Fifth Circuit sides with commercial fishermen in Gulf red-snapper case

By Sam Knef | Feb 12, 2017

NEW ORLEANS — In a dispute pitting recreational anglers against commercial fishermen in the management of red snapper in Gulf waters, the U.S. Court of Appeals for the 5th Circuit has sided with the interests of the Charter Fisherman's Association.

The Coastal Conservation Association and other private fishermen sued the U.S. Department of Commerce, National Oceanic and Atmospheric Administration, National Marine Fisheries and others in federal court in New Orleans in April 2015 challenging a rule that regulates the recreational sector of Gulf of Mexico red snapper.

Known as Amendment 40 to the Reef Fishery Management Plan, the rule adopted earlier in 2015 calls for “increased flexibility in future management of the recreational sector in order to reduce the likelihood of recreational-quota overruns, which could negatively impact the rebuilding of the red-snapper stock,” the opinion stated.

The 5th Circuit filed its opinion Jan. 17 and published a revised order Jan. 26.

Circuit Judge James Dennis wrote the opinion, with Chief Judge Carl Stewart and Judge Jerry Smith concurring.

Dennis wrote that the panel found Amendment 40 was "consistent with its organic statute and was properly devised and implemented."

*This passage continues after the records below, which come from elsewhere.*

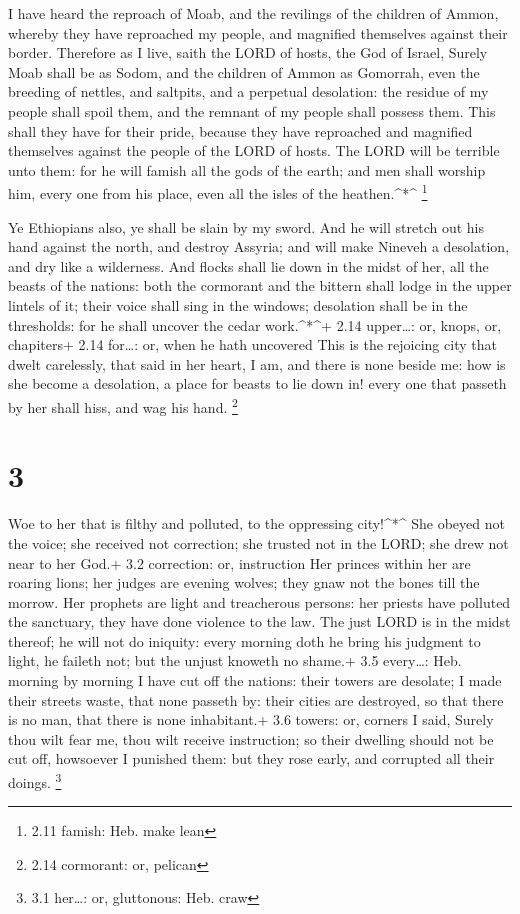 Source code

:  I have heard the reproach of Moab, and the revilings of the
children of Ammon, whereby they have reproached my people, and magnified
themselves against their border.  Therefore as I live, saith
the LORD of hosts, the God of Israel, Surely Moab shall be as Sodom, and
the children of Ammon as Gomorrah, even the breeding of nettles, and
saltpits, and a perpetual desolation: the residue of my people shall
spoil them, and the remnant of my people shall possess them.
 This shall they have for their pride, because they have
reproached and magnified themselves against the people of the LORD of
hosts.  The LORD will be terrible unto them: for he will
famish all the gods of the earth; and men shall worship him, every one
from his place, even all the isles of the heathen.\^{}*\^{} \footnote{2.11
  famish: Heb. make lean}

 Ye Ethiopians also, ye shall be slain by my sword.
 And he will stretch out his hand against the north, and
destroy Assyria; and will make Nineveh a desolation, and dry like a
wilderness.  And flocks shall lie down in the midst of her,
all the beasts of the nations: both the cormorant and the bittern shall
lodge in the upper lintels of it; their voice shall sing in the windows;
desolation shall be in the thresholds: for he shall uncover the cedar
work.\^{}*\^{}+ 2.14 upper\ldots: or, knops, or, chapiters+ 2.14
for\ldots: or, when he hath uncovered  This is the
rejoicing city that dwelt carelessly, that said in her heart, I am, and
there is none beside me: how is she become a desolation, a place for
beasts to lie down in! every one that passeth by her shall hiss, and wag
his hand. \footnote{2.14 cormorant: or, pelican}

\hypertarget{section-2}{%
\section{3}\label{section-2}}

 Woe to her that is filthy and polluted, to the oppressing
city!\^{}*\^{}  She obeyed not the voice; she received not
correction; she trusted not in the LORD; she drew not near to her God.+
3.2 correction: or, instruction  Her princes within her are
roaring lions; her judges are evening wolves; they gnaw not the bones
till the morrow.  Her prophets are light and treacherous
persons: her priests have polluted the sanctuary, they have done
violence to the law.  The just LORD is in the midst thereof;
he will not do iniquity: every morning doth he bring his judgment to
light, he faileth not; but the unjust knoweth no shame.+ 3.5
every\ldots: Heb. morning by morning  I have cut off the
nations: their towers are desolate; I made their streets waste, that
none passeth by: their cities are destroyed, so that there is no man,
that there is none inhabitant.+ 3.6 towers: or, corners  I
said, Surely thou wilt fear me, thou wilt receive instruction; so their
dwelling should not be cut off, howsoever I punished them: but they rose
early, and corrupted all their doings. \footnote{3.1 her\ldots: or,
  gluttonous: Heb. craw}

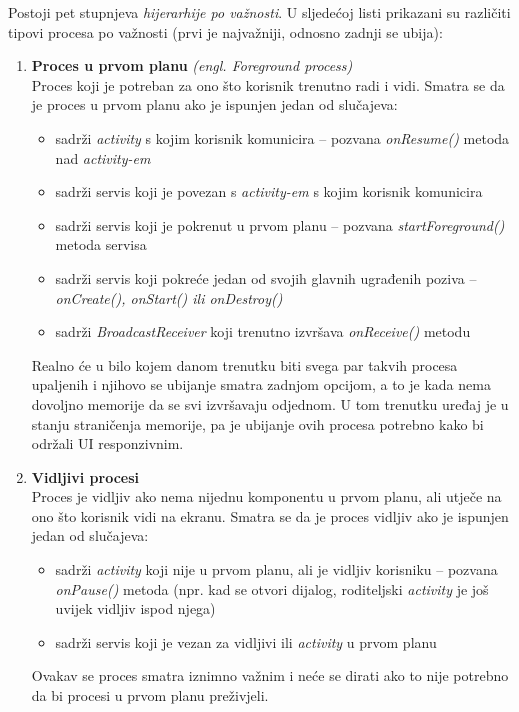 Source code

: \documentclass[times, utf8, zavrsni]{fer}
\begin{document}
Postoji pet stupnjeva \textit{hijerarhije po važnosti}. U sljedećoj listi prikazani su različiti tipovi procesa po važnosti (prvi je najvažniji, odnosno zadnji se ubija):

\begin{enumerate}
\item
\textbf{Proces u prvom planu} \textit{(engl. Foreground process)}\\
Proces koji je potreban za ono što korisnik trenutno radi i vidi. Smatra se da je proces u prvom planu ako je ispunjen jedan od slučajeva:
	\begin{itemize}
	\item sadrži \textit{activity} s kojim korisnik komunicira – pozvana \textit{onResume()} metoda nad \textit{activity-em}
	\item sadrži servis koji je povezan s \textit{activity-em} s kojim korisnik komunicira
	\item sadrži servis koji je pokrenut u prvom planu – pozvana \textit{startForeground()} metoda servisa
	\item sadrži servis koji pokreće jedan od svojih glavnih ugrađenih poziva – \textit{onCreate(), onStart() ili onDestroy()}
	\item sadrži \textit{BroadcastReceiver} koji trenutno izvršava \textit{onReceive()} metodu
	\end{itemize}
Realno će  u bilo kojem danom trenutku biti svega par takvih procesa upaljenih i njihovo se ubijanje smatra zadnjom opcijom, a to je kada nema dovoljno memorije da se svi izvršavaju odjednom. U tom trenutku uređaj je u stanju straničenja memorije, pa je ubijanje ovih procesa potrebno kako bi održali UI responzivnim.	
	
\item
\textbf{Vidljivi procesi}\\
Proces je vidljiv ako nema nijednu komponentu u prvom planu, ali utječe na ono što korisnik vidi na ekranu. Smatra se da je proces vidljiv ako je ispunjen jedan od slučajeva:
	\begin{itemize}
	\item sadrži \textit{activity} koji nije u prvom planu, ali je vidljiv korisniku – pozvana \textit{onPause()} metoda (npr. kad se otvori dijalog, roditeljski \textit{activity} je još uvijek vidljiv ispod njega)
	\item sadrži servis koji je vezan za vidljivi ili \textit{activity} u prvom planu
	\end{itemize}
Ovakav se proces smatra iznimno važnim i neće se dirati ako to nije potrebno da bi procesi u prvom planu preživjeli.


\end{enumerate}
\end{document}
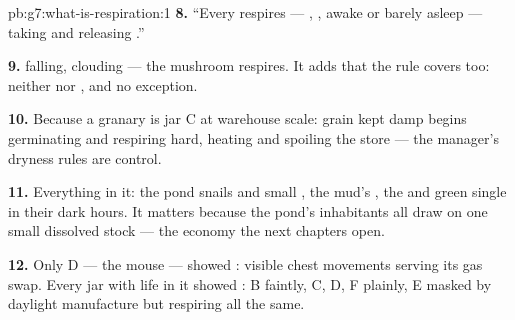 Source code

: \begin{solution}{pb:g7:what-is-respiration:1}
\textbf{8.} ``Every  respires --- ,
,  awake or barely asleep --- taking  and
releasing .''

\textbf{9.}  falling,  clouding --- the
mushroom respires. It adds that the rule covers  too:
neither  nor , and no exception.

\textbf{10.} Because a granary is jar C at warehouse scale:
grain kept damp begins germinating and respiring hard,
heating and spoiling the store --- the manager's dryness
rules are  control.

\textbf{11.} Everything in it: the pond snails and small
, the mud's , the  and green
single  in their dark hours. It matters because the
pond's inhabitants all draw on one small dissolved 
stock --- the economy the next chapters open.

\textbf{12.} Only D --- the mouse --- showed :
visible chest movements serving its gas swap. Every jar
with life in it showed : B faintly, C, D, F
plainly, E masked by daylight manufacture but respiring
all the same.
\end{solution}
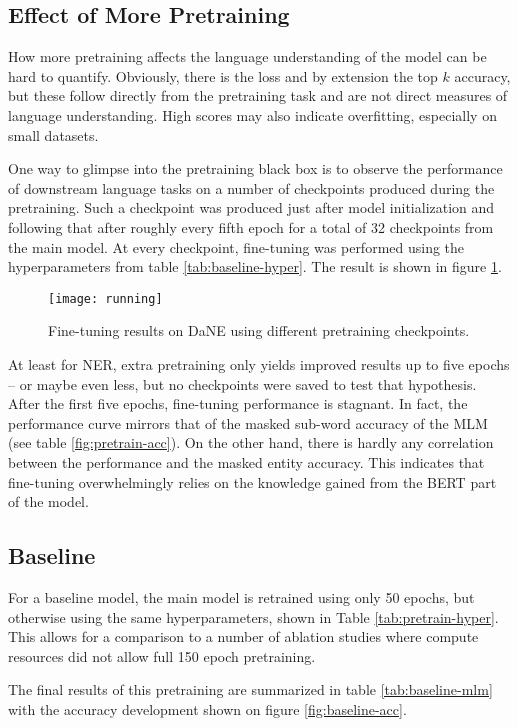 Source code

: \documentclass[main.tex]{subfiles}
\begin{document}
\subsection{Effect of More Pretraining}
How more pretraining affects the language understanding of the model can be hard to quantify.
Obviously, there is the loss and by extension the top $ k $ accuracy, but these follow directly from the pretraining task and are not direct measures of language understanding.
High scores may also indicate overfitting, especially on small datasets.

One way to glimpse into the pretraining black box is to observe the performance of downstream language tasks on a number of checkpoints produced during the pretraining.
Such a checkpoint was produced just after model initialization and following that after roughly every fifth epoch for a total of 32 checkpoints from the main model.
At every checkpoint, fine-tuning was performed using the hyperparameters from table \ref{tab:baseline-hyper}.
The result is shown in figure \ref{fig:running}.
\begin{figure}[H]
    \centering
    \texttt{[image: running]}
    \caption{Fine-tuning results on DaNE using different pretraining checkpoints.}
    \label{fig:running}
\end{figure}\noindent
At least for NER, extra pretraining only yields improved results up to five epochs -- or maybe even less, but no checkpoints were saved to test that hypothesis.
After the first five epochs, fine-tuning performance is stagnant.
In fact, the performance curve mirrors that of the masked sub-word accuracy of the MLM (see table \ref{fig:pretrain-acc}).
On the other hand, there is hardly any correlation between the performance and the masked entity accuracy.
This indicates that fine-tuning overwhelmingly relies on the knowledge gained from the BERT part of the model.

\subsection{Baseline}
For a baseline model, the main model is retrained using only 50 epochs, but otherwise using the same hyperparameters, shown in Table \ref{tab:pretrain-hyper}.
This allows for a comparison to a number of ablation studies where compute resources did not allow full 150 epoch pretraining.

The final results of this pretraining are summarized in table \ref{tab:baseline-mlm} with the accuracy development shown on figure \ref{fig:baseline-acc}.
\end{document}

The plaintiffs had argued that a congressional act of 1976 known as the Magnuson-Stevens Act prohibits the Gulf Council — one of eight Regional Fishery Management Councils that prepares fishery management plans — from regulating charter fishing separately from other recreational fishermen. It also argued that the Gulf Council and the National Marine Fishery Service — which operates under the Department of Commerce — failed to adequately “assess, specify, and analyze” the likely economic and social effects of Amendment 40.

A third argument claimed that the selection of data ranges used to calculate quota allocations was arbitrary and capricious.

"The record demonstrates that the Secretary (Department of Commerce) considered the relevant factors and provided a rational justification for her decision to include older data in making its allocations," Dennis wrote. "As a result, we find the CCA has failed to carry its burden to show that this decision was arbitrary and capricious."

When Amendment 40 was being proposed, Commerce Secretary Penny Pritzker "described how the privileged position of private anglers — in particular, the access to state waters during state seasons and the lack of a limit on private vessels targeting red snapper — had adversely affected the charter industry, explaining that ‘[b]y establishing separate sectors, National Marine Fishery Service intends to stabilize the Federal for-hire component’s participation in the sector,’” the opinion stated.

Dennis wrote that Amendment 40 does not create a separate quota for charter fishing, but rather "it subdivides the recreational sector into private and charter components."

He found that social-effects analysis conducted by Gulf Council did not offer quantitative predictions on the effects the amendment could have on the fishing community. But, he wrote, the Council used the best available data to reasonably "assess, specify and analyze" the likely economic and social effects of Amendment 40.

"We therefore conclude that the 'basic obligation to assess the impacts of, and alternatives to, the adopted plan as a whole was achieved,'" he wrote.